Fortune Brands said it had been considering a restructuring over the past four years as it weighed whether the businesses would be worth more on their own. It said now was a good time to do so as all of the units have emerged from a U.S. economic downturn in better shape than expected.

While the breadth and balance of our portfolio have served shareholders very well, we see the potential for even greater value by separating our businesses into focused companies, said Chief Executive Bruce Carbonari in a statement.

Fortune will spin off its home and security unit to shareholders in a tax-free transaction, and either sell or spin off its golf business, the world's biggest. It will complete these plans in the coming months.

What would remain is Fortune's spirits business, the world's fourth-largest, with $2.5 billion in annual revenue and brands like Sauza tequila and Maker's Mark bourbon.

Analysts say it would be an attractive takeover target, especially for top player Diageo PLC , which lacks a large bourbon whiskey.

It's really only a matter of time before it gets acquired, said Morningstar analyst Philip Gorham, adding that the spirits business is likely to get the biggest premium of the three segments, due to its strong profit margins.

Fortune shares were up 1 percent at $61.80, outpacing a 0.1 percent decline for the wider stock market. They have gained 17.6 percent in the two months since Ackman's investment.

Gorham estimates that the current share price reflects a multiple of 13 times operating earnings for its spirits business, 12 times for home and security and seven times for golf.

NO ACKMAN EPIPHANY

The investment by Ackman, who is known for pushing for changes at companies, renewed speculation about a possible breakup, which has surfaced periodically in the past. Fortune said it found much strategic common ground with Ackman.

A tax-free spin-off was expected to be part of the company's approach, since selling brands outright could trigger hefty tax penalties, sources have said.

It's not as if Bill Ackman came in with this epiphany of an idea of breaking the company up, Gorham said. I know they'd been thinking about it, I just don't know that they were inclined to do anything about it until Ackman bought his stake, he said.

Ackman was not immediately available for comment.

Deerfield, Illinois-based Fortune is the largest U.S.-based spirits company, competing against Diageo, Pernod Ricard SA
and privately held Bacardi.

Fortune's earnings declined in the past three years and its sales in the past two years, as the crash of the U.S. housing market curtailed demand for its windows, doors, cabinets and faucets and the recession capped consumers' discretionary spending on golf products and alcohol.

It is no stranger to deal-making. It bought more than 20 wine and spirits brands from Pernod Ricard in 2005 following the French company's acquisition of Allied Domecq, and sold its wine business in 2007 to Constellation Brands Inc and E. & J. Gallo.

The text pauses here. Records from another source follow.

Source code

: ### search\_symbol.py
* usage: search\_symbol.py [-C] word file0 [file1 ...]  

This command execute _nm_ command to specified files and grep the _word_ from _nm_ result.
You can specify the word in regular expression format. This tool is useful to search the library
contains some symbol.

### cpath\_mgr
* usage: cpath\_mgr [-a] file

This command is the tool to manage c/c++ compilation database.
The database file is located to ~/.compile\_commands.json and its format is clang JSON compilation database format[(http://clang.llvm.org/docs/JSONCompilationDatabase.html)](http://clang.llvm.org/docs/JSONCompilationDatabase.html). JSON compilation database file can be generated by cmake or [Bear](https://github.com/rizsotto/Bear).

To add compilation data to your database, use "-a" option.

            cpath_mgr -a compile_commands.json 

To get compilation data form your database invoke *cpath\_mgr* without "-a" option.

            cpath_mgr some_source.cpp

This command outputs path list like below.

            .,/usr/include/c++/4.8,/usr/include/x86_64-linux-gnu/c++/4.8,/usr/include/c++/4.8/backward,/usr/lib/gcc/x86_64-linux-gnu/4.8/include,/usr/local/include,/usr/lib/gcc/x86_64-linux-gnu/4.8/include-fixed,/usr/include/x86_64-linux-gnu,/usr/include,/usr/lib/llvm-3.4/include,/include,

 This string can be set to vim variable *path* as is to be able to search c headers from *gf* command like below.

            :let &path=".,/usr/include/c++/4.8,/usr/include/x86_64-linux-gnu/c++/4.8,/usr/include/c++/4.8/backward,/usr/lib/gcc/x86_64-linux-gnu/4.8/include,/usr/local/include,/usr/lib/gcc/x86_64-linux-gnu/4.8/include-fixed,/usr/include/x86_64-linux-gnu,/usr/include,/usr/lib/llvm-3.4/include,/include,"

The company, formerly known as American Brands, dates back to 1985 but certain products have much longer histories.

Jim Beam dates back to 1795 when farmer and grain mill operator Jacob Beam came up with the recipe and distillation process for what is now a top-selling bourbon. Its Master Lock brand invented the laminated padlock in the 1920s.

Fortune was advised by Credit Suisse and Centerview Partners, said two sources familiar with the situation.